Current through Register Vol. 43, No. 45, November 7, 2024
Section 100-28b-14 - Patient records
(a) Each licensee shall maintain an adequate health care record for each patient for whom the licensee performs a professional service.
(b) Each health care record shall meet the following requirements:
(1) Contain only those terms and abbreviations that are or should be comprehensible to similar licensees;
(2) document adequate identification of the patient;
(3) document all professional services provided or recommended and the date on which each professional service was provided or recommended;
(4) document all clinically pertinent information concerning the patient's condition;
(5) document all identifiable risk assessments performed on the patient;
(6) document all examinations, vital signs, and tests obtained, performed, or ordered, and the findings and results of each;
(7) document all medications prescribed, dispensed, or administered, the time each medication was prescribed, dispensed, or administered, and the dose and route of each medication;
(8) document the patient's response to all professional services performed or recommended;
(9) document all instruction and education provided to the patient related to the childbearing process;
(10) document the date and time of the onset of labor;
(11) document the course of labor, including all examinations and pertinent findings;
(12) document the date and exact time of birth, the presenting part of the newborn's body, the newborn's sex, and the newborn's Apgar scores;
(13) document the time of expulsion and the condition of the placenta;
(14) document the condition of the patient and newborn, including any complications and action taken;
(15) contain the results of all postpartum and newborn examinations;
(16) document all professional services provided to the newborn, including prescribed medications and the time, type, and dose of eye prophylaxis;
(17) contain documentation of all consultation and collaboration with a physician concerning the patient;
(18) contain documentation of each referral, transfer, and transport to a medical care facility, including the reasons for each referral, transfer, or transport to a medical care facility;
(19) contain all written instructions given to the patient regarding postpartum care, family planning, care of the newborn, arrangements for metabolic testing, immunizations, and follow-up pediatric care; and
(20) contain all pertinent health care records received from other health care providers.

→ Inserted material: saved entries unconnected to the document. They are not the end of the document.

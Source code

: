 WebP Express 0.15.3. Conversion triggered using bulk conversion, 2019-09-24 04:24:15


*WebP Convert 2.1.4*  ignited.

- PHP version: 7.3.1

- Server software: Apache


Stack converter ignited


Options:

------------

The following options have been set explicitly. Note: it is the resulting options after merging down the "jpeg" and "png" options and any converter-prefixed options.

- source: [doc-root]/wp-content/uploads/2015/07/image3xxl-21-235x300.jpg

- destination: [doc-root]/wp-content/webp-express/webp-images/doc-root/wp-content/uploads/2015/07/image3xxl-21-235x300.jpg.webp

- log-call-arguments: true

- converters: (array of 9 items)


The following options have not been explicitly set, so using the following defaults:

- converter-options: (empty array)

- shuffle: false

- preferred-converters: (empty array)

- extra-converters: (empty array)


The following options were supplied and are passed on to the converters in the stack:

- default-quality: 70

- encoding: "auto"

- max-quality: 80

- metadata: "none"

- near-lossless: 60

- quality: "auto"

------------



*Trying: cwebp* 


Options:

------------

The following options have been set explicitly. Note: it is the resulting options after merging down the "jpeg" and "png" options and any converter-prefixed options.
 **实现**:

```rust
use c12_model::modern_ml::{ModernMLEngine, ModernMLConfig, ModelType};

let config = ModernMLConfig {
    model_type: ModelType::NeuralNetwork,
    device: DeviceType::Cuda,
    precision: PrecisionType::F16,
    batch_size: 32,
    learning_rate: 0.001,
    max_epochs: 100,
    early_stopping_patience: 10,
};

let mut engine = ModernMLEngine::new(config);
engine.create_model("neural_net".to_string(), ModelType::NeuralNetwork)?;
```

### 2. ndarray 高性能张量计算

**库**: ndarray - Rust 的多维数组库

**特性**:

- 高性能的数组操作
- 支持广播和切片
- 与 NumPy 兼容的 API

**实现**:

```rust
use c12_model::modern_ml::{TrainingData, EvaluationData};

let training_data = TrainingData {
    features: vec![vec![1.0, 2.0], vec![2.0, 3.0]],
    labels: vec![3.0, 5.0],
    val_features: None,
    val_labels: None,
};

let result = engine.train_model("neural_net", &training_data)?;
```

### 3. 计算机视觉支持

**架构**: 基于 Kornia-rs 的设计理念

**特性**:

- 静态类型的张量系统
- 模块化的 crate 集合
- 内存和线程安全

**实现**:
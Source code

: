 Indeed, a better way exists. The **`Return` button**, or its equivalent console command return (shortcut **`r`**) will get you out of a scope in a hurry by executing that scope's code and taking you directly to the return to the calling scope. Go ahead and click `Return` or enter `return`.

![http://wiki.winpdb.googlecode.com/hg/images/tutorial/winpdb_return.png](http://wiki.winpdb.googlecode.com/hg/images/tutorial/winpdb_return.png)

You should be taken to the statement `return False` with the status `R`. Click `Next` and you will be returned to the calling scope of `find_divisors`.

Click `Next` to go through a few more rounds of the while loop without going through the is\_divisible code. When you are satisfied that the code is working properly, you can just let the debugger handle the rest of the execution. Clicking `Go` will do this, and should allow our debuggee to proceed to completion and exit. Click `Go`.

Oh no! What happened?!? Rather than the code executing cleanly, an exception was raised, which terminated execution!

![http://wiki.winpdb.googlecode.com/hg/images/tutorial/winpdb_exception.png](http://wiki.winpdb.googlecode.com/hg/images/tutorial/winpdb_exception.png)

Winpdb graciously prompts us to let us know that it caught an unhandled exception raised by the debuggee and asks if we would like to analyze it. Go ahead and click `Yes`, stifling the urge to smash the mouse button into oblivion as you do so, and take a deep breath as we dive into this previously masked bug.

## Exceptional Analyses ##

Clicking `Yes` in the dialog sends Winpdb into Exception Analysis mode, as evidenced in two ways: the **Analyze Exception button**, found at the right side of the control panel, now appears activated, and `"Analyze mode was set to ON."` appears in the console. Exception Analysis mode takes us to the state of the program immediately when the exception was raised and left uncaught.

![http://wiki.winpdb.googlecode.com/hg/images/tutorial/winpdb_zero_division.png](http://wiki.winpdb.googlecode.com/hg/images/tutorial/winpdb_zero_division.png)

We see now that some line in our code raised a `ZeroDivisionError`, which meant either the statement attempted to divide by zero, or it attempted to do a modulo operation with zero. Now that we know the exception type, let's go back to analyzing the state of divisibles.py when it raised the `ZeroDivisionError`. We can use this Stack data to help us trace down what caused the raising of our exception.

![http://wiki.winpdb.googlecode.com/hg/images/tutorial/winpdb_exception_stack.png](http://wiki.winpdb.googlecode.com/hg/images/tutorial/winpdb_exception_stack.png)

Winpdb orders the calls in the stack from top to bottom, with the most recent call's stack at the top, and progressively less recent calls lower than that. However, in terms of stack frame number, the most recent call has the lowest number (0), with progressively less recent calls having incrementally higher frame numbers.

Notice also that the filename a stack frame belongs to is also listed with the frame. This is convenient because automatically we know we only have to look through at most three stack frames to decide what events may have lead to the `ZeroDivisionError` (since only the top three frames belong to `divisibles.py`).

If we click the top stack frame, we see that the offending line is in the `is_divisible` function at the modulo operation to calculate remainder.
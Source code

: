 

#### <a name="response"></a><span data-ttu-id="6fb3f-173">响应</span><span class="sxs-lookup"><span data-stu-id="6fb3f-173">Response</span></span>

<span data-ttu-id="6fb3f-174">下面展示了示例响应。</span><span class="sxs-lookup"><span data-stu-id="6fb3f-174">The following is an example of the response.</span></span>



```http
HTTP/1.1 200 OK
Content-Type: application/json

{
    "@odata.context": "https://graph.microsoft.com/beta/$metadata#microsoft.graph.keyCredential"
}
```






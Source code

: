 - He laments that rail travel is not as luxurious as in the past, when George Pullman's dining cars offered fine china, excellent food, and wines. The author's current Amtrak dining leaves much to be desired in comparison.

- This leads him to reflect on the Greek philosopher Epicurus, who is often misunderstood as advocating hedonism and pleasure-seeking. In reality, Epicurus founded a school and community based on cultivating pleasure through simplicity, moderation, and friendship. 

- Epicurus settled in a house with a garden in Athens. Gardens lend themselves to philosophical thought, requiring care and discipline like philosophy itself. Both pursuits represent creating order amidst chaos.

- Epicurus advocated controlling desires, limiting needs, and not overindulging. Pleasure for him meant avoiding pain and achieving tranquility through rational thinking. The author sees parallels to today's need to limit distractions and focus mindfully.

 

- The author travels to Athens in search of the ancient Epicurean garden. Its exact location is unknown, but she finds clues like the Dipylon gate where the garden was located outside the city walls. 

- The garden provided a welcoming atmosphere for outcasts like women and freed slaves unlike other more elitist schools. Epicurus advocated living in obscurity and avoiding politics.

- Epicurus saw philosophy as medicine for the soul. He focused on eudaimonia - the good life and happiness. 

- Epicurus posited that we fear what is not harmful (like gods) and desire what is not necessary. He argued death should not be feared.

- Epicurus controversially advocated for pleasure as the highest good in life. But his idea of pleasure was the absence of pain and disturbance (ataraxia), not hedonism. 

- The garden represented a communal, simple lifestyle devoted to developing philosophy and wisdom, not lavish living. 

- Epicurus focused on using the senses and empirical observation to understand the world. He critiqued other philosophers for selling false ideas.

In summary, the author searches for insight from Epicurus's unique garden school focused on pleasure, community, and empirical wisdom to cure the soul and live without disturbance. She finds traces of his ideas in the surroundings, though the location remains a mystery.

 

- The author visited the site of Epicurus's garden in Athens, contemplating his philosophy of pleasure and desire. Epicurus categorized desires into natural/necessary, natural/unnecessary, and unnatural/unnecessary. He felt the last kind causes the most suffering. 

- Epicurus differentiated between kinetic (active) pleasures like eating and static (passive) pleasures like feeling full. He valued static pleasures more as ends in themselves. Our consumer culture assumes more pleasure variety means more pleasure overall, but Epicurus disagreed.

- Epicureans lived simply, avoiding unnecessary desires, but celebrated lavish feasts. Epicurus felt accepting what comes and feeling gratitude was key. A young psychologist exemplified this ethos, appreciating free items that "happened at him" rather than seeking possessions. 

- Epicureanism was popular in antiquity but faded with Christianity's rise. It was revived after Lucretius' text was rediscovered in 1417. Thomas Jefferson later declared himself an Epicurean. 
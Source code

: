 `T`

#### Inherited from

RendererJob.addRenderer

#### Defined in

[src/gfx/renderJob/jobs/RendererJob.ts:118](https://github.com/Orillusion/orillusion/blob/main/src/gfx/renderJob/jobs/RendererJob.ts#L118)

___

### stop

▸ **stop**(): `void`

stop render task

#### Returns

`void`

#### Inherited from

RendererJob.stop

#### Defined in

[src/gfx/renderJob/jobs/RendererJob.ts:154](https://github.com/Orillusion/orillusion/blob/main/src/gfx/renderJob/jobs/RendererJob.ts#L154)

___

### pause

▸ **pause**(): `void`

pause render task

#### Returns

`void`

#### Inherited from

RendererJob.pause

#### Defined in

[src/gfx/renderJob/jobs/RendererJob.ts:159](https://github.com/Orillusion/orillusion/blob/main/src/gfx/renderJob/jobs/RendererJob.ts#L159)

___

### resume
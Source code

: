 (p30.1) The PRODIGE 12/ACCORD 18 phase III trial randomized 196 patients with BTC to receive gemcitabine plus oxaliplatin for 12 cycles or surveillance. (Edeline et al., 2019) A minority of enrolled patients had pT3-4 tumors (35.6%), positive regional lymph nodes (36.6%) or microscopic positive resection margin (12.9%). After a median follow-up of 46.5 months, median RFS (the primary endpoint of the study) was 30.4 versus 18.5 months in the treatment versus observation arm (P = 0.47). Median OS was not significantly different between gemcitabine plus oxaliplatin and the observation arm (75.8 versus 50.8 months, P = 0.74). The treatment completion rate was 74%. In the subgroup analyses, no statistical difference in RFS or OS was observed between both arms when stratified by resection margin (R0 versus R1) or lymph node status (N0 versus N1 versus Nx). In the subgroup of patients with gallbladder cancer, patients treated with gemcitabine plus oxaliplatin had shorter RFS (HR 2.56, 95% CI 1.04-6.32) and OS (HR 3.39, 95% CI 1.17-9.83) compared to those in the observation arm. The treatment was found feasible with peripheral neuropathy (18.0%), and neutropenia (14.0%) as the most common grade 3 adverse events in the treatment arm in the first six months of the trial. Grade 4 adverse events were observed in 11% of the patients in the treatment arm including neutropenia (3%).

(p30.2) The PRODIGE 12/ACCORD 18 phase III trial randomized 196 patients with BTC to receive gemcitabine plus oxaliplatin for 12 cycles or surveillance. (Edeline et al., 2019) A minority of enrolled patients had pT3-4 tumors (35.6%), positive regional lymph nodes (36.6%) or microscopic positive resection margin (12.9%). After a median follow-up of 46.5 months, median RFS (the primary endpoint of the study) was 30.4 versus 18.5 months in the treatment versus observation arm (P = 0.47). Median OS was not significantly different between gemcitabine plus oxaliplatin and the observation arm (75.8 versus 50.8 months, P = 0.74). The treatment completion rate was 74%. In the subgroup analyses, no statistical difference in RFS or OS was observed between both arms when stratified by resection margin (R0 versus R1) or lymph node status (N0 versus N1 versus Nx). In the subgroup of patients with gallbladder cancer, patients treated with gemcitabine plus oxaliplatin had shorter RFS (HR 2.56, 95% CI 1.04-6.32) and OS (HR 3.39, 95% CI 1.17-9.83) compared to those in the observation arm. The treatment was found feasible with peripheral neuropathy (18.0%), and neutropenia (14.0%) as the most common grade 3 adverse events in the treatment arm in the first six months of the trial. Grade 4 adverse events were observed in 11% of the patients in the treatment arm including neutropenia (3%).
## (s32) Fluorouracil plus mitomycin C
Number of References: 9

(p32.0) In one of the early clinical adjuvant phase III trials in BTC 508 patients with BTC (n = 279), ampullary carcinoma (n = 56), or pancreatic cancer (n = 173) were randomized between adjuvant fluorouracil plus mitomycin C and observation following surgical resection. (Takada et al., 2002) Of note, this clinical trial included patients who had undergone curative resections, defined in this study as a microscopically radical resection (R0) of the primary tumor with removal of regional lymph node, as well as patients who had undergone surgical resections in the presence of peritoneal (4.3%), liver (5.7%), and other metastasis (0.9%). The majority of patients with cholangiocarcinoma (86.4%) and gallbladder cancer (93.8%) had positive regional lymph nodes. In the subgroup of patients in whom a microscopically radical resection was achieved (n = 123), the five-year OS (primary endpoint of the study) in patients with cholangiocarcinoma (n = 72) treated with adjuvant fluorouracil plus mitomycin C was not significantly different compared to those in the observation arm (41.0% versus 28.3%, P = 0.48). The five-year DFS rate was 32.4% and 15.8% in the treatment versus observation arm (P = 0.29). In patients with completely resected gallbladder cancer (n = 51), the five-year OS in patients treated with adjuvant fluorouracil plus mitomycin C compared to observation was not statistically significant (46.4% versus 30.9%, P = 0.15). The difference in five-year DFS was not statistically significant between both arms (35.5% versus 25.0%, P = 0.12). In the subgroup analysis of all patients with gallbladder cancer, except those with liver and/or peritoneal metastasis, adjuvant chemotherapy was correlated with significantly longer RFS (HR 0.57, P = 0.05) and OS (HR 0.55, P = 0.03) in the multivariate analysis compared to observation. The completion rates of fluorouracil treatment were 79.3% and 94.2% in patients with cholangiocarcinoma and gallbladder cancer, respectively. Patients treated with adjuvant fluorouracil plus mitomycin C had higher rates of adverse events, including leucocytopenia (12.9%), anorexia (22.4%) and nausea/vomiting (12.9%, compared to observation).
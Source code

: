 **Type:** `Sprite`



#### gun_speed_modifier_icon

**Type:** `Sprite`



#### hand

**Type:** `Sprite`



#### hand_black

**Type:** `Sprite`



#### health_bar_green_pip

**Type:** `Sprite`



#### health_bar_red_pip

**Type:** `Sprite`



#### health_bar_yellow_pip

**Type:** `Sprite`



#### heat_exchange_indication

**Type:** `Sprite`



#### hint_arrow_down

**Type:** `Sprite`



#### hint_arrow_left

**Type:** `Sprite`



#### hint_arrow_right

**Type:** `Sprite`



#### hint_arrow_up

(c) Each entry in the health care record shall meet the following requirements:
(1) Be legible; and
(2) be authenticated by the person making the entry. Each authentication in the health care record for an entry documenting professional services provided by an individual licensed to engage in the independent practice of midwifery shall include the letters "CNM-I after the licensee's name.
(d) For the purposes of the independent practice of midwifery act and this regulation, an electronic patient record shall be deemed a written patient record if both of the following conditions are met:
(1) Each entry in the electronic record is authenticated by the licensee.
(2) No entry in the electronic record can be altered after authentication.

Kan. Admin. Regs. § 100-28b-14

Authorized by and implementing K.S.A. 65-28b07; adopted by Kansass Register Volume 41, No. 25; effective 7/8/2022.